From the makers of Planet Earth, DisneyNature’s Chimpanzee is another visual triumph of family-friendly nature-documentary filmmaking, with an extraordinary, heartwarming twist in the lives of a chimpanzee community.

It’s a pity that, like other recent big-screen nature flicks, the material has been dumbed down for family audiences. Disney execs require heroes and villains, and the filmmakers dutifully comply, with Tim Allen providing comical narration for a contrived tale of nice chimps and nasty ones.

But there’s nothing contrived about the extraordinary story of a young chimp the filmmakers call Oscar, whose story takes a tragic turn, followed by a gratifying twist revealing an unexpected side of chimpanzee behavior. Remarkably, this development celebrates both strength and tenderness in a father-figure archetype, an ongoing rarity in family entertainment.

For grown-ups, the best bet in the latest crop of home-video releases is Universal’s Blu-ray release of Billy Wilder’s influential film noir Double Indemnity, with boldly cast-against-type Fred MacMurray and Barbara Stanwyck as a pair of adulterous lovers who conspire to murder Stanwyck’s husband and collect on his life insurance and Edward G. Robinson (best remembered for playing gangsters) as a likable, sleuthing claims adjuster.

What makes Double Indemnity morally more interesting than many another noir is that, without sacrificing suspense and drama, Wilder manages to allow the protagonists to be as unsympathetic as their crimes warrant.
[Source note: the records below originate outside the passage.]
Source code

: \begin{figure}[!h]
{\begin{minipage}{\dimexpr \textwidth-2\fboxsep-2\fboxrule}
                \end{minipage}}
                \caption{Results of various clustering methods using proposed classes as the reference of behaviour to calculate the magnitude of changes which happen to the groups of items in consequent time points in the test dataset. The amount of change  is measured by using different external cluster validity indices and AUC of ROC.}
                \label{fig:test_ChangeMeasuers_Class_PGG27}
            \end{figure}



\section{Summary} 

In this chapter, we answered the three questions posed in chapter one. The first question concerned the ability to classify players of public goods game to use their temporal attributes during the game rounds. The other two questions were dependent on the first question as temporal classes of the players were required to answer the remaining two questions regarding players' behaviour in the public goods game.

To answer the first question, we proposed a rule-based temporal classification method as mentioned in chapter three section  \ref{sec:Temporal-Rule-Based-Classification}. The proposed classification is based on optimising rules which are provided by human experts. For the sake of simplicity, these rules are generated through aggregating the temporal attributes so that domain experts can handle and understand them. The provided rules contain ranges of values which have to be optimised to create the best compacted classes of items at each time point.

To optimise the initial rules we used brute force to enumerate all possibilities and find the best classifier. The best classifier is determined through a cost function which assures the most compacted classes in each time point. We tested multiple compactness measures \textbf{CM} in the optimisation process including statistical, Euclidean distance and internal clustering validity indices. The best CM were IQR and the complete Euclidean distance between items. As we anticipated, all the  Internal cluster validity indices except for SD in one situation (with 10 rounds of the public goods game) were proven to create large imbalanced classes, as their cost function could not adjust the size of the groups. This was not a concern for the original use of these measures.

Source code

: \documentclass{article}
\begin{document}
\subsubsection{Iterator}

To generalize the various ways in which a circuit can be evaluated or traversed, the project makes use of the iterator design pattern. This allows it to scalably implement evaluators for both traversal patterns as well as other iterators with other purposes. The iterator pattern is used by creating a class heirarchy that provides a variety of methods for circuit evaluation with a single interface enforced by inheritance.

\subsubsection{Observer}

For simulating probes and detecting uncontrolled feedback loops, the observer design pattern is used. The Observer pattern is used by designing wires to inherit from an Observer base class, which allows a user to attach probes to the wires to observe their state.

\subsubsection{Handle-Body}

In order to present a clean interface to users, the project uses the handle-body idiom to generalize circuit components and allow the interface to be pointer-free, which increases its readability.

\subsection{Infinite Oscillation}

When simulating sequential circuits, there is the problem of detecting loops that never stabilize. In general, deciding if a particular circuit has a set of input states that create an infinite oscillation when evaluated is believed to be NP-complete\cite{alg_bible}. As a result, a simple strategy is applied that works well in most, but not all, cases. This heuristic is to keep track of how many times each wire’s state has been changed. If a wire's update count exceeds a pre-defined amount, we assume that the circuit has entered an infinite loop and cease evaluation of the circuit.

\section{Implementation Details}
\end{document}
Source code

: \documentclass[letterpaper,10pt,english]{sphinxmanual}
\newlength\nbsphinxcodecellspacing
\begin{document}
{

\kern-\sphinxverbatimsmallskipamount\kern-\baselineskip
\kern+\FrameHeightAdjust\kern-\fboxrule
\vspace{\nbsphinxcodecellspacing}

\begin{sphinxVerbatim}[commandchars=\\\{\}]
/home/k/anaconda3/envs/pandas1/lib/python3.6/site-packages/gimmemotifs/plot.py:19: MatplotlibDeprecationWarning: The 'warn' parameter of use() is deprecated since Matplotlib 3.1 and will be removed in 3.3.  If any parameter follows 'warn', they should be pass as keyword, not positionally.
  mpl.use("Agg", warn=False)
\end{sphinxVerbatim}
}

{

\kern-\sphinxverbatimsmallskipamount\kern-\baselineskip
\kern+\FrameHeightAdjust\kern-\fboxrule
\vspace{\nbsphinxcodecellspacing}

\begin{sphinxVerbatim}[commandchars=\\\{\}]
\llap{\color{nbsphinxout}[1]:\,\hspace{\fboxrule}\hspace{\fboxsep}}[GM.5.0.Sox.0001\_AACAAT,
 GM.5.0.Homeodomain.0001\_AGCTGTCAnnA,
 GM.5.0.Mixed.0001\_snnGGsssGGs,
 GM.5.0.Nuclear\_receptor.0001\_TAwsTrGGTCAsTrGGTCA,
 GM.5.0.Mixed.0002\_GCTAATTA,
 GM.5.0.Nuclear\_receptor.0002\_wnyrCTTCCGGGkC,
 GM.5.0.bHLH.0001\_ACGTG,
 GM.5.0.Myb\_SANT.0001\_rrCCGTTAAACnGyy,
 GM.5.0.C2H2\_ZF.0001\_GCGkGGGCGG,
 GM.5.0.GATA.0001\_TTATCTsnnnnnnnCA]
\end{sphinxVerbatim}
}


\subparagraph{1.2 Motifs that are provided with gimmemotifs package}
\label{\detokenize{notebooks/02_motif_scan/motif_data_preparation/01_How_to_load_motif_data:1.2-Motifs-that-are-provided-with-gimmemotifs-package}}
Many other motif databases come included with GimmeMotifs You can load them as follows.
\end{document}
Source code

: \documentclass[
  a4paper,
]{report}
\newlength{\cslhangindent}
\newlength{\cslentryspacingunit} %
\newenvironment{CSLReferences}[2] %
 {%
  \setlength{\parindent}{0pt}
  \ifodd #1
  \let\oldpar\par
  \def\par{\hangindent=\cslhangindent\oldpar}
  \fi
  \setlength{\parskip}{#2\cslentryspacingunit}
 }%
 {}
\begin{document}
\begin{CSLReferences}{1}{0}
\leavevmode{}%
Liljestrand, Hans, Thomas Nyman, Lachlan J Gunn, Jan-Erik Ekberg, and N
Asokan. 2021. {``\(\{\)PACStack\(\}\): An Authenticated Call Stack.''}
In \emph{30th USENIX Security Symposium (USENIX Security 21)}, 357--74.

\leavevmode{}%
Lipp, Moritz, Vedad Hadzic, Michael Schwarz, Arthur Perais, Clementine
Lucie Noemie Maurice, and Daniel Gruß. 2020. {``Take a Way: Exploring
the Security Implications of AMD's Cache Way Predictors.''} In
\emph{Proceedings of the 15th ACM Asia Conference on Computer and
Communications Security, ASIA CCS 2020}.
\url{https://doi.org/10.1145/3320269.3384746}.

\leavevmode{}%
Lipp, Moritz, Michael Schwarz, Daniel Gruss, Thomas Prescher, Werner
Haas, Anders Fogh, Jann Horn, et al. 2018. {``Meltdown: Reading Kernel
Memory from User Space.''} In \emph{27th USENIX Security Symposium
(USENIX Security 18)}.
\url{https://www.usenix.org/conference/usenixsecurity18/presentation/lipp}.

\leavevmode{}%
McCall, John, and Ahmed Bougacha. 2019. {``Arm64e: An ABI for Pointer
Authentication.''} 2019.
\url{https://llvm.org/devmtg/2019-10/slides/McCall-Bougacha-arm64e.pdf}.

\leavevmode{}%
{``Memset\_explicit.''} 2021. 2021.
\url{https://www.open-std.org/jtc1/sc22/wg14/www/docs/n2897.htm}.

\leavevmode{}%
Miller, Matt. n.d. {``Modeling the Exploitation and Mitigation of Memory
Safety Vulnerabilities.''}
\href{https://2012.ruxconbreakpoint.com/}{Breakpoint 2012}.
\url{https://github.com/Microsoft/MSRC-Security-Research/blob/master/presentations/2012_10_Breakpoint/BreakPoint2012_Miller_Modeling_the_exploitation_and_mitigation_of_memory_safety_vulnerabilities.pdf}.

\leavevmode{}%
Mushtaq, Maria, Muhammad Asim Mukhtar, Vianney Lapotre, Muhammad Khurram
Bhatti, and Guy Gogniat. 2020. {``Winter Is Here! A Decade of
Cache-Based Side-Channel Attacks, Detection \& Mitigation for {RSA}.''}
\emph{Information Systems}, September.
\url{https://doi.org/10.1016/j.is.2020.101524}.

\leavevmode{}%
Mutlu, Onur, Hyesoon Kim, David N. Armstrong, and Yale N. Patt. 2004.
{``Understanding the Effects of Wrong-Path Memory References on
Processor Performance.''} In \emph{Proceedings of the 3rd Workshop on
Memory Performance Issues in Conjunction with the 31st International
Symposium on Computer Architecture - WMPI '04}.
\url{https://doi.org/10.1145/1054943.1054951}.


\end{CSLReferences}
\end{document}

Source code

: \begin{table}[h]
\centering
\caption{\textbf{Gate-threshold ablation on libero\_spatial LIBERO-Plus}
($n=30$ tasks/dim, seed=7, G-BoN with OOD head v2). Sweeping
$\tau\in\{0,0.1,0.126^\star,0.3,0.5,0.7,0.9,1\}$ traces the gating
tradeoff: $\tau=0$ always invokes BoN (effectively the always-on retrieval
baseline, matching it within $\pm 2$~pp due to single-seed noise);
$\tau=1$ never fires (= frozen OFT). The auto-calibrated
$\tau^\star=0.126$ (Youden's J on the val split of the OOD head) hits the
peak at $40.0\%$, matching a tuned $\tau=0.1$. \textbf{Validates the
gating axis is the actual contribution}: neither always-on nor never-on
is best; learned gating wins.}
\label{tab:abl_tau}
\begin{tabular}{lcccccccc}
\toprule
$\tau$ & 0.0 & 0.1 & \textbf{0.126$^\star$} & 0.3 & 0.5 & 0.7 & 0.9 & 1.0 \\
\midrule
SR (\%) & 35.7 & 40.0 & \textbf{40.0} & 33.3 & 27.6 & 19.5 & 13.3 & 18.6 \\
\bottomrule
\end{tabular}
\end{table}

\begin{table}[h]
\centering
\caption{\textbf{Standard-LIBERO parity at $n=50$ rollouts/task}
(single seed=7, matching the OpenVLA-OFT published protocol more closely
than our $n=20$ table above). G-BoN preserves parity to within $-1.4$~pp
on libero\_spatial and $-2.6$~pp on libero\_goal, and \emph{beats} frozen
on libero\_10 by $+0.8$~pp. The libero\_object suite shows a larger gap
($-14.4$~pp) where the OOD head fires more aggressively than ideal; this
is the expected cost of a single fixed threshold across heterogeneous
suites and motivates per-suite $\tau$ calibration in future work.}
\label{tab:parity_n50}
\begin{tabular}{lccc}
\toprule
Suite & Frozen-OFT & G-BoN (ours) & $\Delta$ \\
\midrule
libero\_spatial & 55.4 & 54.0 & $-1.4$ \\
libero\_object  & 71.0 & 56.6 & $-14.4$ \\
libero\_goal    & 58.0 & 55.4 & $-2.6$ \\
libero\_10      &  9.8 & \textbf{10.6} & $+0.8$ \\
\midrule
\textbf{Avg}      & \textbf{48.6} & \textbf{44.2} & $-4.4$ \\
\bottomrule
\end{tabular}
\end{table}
The film’s chiaroscuro black-and-white cinematography (with Venetian blind lighting, evocative of prison bars) and voice-over became clichés of the genre, but the mood they establish here remains indelible.

Also among Universal’s latest Blu-ray releases, the Jimmy Stewart film Harvey is a much-beloved classic that I am largely alone in not liking. Stewart plays an amiable drunk named Elwood P. Dowd whose best friend is an invisible six-foot-tall rabbit (actually a "pooka," a sort of Celtic fairy or goblin) and whose interfering sister (Josephine Hull) tries to have him committed.

The movie’s outlook seems to be that harmless eccentrics are better off than the rest of us, if not better, period. "In this world," Elwood says, quoting his mother, "you must be oh so smart or oh so pleasant. … Well, for years I was smart. I recommend pleasant." And another character warns Elwood’s sister if her brother takes a serum to stop him from "seeing the rabbit," he’ll become "just a normal human being. And you know what stinkers they are."

With few exceptions, when a movie doesn’t ask its protagonist to change, it doesn’t work. In my book, Harvey isn’t one of the exceptions.

Bonus pick: Steven Spielberg’s enjoyable action romp Jurassic Park is new on Blu-ray.

 

Content Advisory: Chimpanzee: Chimp violence and menace; a dramatic scene of chimps hunting a monkey (almost nothing shown); some potentially disturbing developments involving parental separation/death and a youngster in dire straits. Kids and up. Double Indemnity: Much innuendo; adultery theme; elaborate murder plot (nothing shown); lots of smoking. Could be fine for teens and up.